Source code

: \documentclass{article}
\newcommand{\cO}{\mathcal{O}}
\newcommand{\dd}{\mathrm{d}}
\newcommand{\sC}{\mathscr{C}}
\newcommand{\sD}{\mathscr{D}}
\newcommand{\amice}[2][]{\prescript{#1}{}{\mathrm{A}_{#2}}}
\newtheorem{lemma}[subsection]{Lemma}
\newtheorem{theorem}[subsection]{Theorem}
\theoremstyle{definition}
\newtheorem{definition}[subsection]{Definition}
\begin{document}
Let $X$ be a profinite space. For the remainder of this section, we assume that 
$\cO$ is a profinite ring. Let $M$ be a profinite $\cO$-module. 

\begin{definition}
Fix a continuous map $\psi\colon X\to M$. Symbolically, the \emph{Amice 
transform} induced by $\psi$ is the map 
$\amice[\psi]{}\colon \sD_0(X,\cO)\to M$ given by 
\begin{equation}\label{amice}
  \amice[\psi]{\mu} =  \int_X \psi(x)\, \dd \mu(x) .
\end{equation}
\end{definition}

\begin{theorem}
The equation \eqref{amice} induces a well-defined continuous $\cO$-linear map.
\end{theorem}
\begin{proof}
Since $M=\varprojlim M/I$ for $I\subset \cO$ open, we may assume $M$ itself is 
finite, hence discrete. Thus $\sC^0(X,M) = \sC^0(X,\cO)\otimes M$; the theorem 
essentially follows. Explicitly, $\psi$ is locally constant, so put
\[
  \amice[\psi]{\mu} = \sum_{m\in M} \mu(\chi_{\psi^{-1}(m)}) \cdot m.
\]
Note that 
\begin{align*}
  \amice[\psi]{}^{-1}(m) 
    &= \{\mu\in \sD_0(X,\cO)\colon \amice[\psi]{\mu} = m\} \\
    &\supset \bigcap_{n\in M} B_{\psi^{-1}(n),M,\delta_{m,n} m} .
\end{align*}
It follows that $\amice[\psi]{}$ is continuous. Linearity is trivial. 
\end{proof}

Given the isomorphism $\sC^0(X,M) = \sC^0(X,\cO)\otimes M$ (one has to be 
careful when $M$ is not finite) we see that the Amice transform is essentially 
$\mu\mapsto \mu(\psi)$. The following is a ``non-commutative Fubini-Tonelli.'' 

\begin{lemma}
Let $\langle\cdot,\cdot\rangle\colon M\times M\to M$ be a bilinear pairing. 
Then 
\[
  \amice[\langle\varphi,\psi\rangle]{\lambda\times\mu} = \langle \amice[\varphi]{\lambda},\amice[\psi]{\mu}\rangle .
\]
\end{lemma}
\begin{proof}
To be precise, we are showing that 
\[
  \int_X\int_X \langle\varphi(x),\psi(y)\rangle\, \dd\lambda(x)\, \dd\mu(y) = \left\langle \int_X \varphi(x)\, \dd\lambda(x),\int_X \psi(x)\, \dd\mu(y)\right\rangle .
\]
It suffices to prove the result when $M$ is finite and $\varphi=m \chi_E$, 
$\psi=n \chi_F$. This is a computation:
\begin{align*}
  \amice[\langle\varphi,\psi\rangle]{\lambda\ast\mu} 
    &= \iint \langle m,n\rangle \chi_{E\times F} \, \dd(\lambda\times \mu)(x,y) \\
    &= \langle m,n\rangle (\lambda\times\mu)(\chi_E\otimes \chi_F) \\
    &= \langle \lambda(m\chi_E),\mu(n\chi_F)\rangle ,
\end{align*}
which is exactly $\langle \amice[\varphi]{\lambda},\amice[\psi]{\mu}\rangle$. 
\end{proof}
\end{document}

+ + + +

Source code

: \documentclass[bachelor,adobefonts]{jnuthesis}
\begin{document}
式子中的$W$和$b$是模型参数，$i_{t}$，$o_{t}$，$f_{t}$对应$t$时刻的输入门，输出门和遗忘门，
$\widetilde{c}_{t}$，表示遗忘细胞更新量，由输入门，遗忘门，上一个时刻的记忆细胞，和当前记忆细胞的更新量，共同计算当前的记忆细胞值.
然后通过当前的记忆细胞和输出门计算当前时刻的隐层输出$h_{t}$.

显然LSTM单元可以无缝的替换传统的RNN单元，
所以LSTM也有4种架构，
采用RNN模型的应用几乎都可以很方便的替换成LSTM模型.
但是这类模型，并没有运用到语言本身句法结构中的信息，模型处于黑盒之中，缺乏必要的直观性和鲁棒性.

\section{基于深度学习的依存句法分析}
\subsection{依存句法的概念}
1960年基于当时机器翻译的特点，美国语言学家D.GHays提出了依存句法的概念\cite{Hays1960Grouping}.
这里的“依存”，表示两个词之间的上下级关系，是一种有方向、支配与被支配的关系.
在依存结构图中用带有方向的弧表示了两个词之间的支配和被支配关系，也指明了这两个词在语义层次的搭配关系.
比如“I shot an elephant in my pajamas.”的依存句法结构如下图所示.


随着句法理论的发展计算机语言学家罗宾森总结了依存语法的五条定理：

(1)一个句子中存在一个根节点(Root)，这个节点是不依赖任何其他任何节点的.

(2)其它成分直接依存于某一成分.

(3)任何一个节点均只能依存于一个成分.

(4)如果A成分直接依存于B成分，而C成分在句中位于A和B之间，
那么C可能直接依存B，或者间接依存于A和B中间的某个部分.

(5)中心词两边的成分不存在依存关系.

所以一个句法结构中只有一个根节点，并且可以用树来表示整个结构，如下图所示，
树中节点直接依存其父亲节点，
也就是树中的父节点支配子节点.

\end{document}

+ + + +

> [Required action]
Provide the number of lines above that include the string "transform", with no other words.

> [The answer]
2